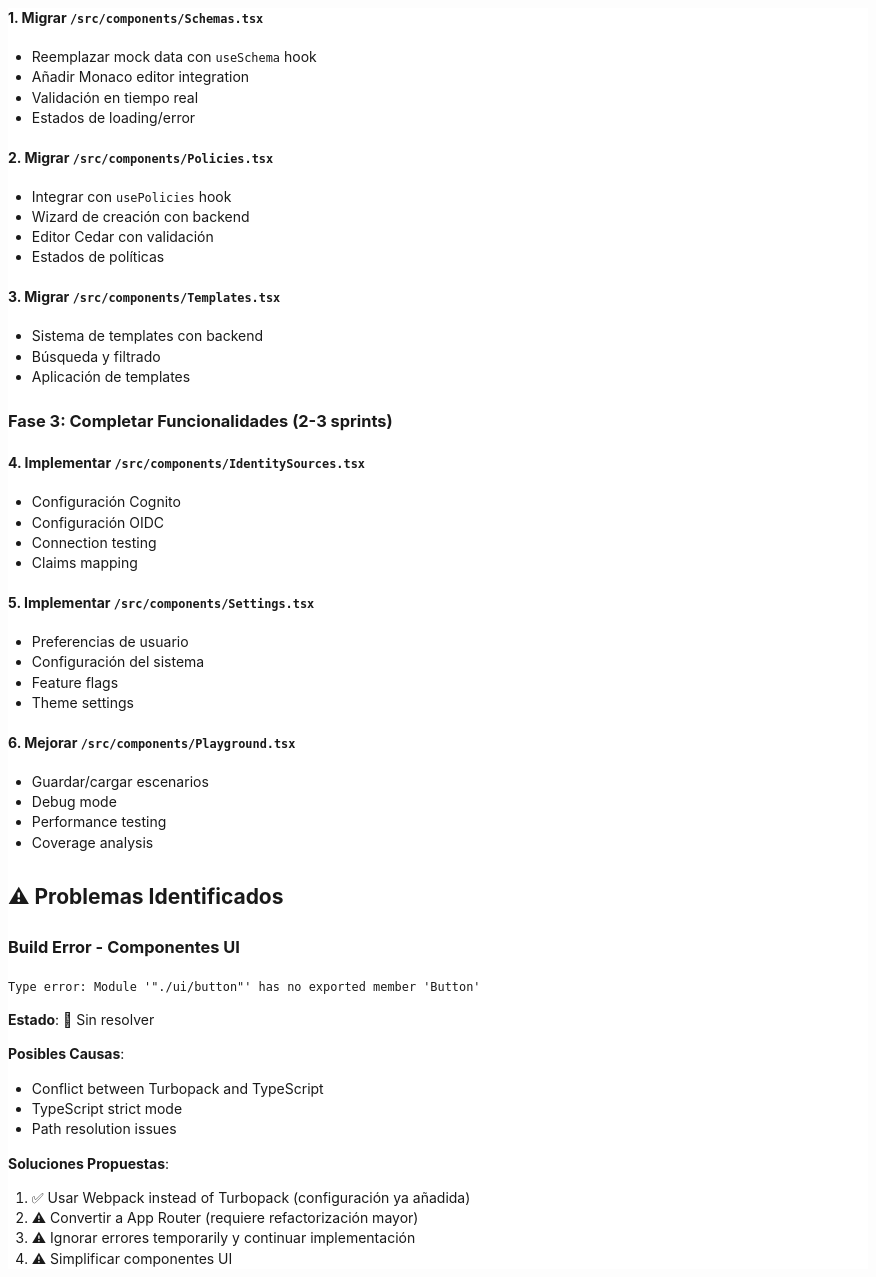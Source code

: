 #### 1. Migrar `/src/components/Schemas.tsx`
- Reemplazar mock data con `useSchema` hook
- Añadir Monaco editor integration
- Validación en tiempo real
- Estados de loading/error

#### 2. Migrar `/src/components/Policies.tsx`
- Integrar con `usePolicies` hook
- Wizard de creación con backend
- Editor Cedar con validación
- Estados de políticas

#### 3. Migrar `/src/components/Templates.tsx`
- Sistema de templates con backend
- Búsqueda y filtrado
- Aplicación de templates

### **Fase 3: Completar Funcionalidades (2-3 sprints)**

#### 4. Implementar `/src/components/IdentitySources.tsx`
- Configuración Cognito
- Configuración OIDC
- Connection testing
- Claims mapping

#### 5. Implementar `/src/components/Settings.tsx`
- Preferencias de usuario
- Configuración del sistema
- Feature flags
- Theme settings

#### 6. Mejorar `/src/components/Playground.tsx`
- Guardar/cargar escenarios
- Debug mode
- Performance testing
- Coverage analysis

## ⚠️ Problemas Identificados

### **Build Error - Componentes UI**
```
Type error: Module '"./ui/button"' has no exported member 'Button'
```

**Estado**: 🔴 Sin resolver

**Posibles Causas**:
- Conflict between Turbopack and TypeScript
- TypeScript strict mode
- Path resolution issues

**Soluciones Propuestas**:
1. ✅ Usar Webpack instead of Turbopack (configuración ya añadida)
2. ⚠️ Convertir a App Router (requiere refactorización mayor)
3. ⚠️ Ignorar errores temporarily y continuar implementación
4. ⚠️ Simplificar componentes UI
____
Lines above that include the string "TypeScript" need to be copied.

- Conflict between Turbopack and TypeScript
- TypeScript strict mode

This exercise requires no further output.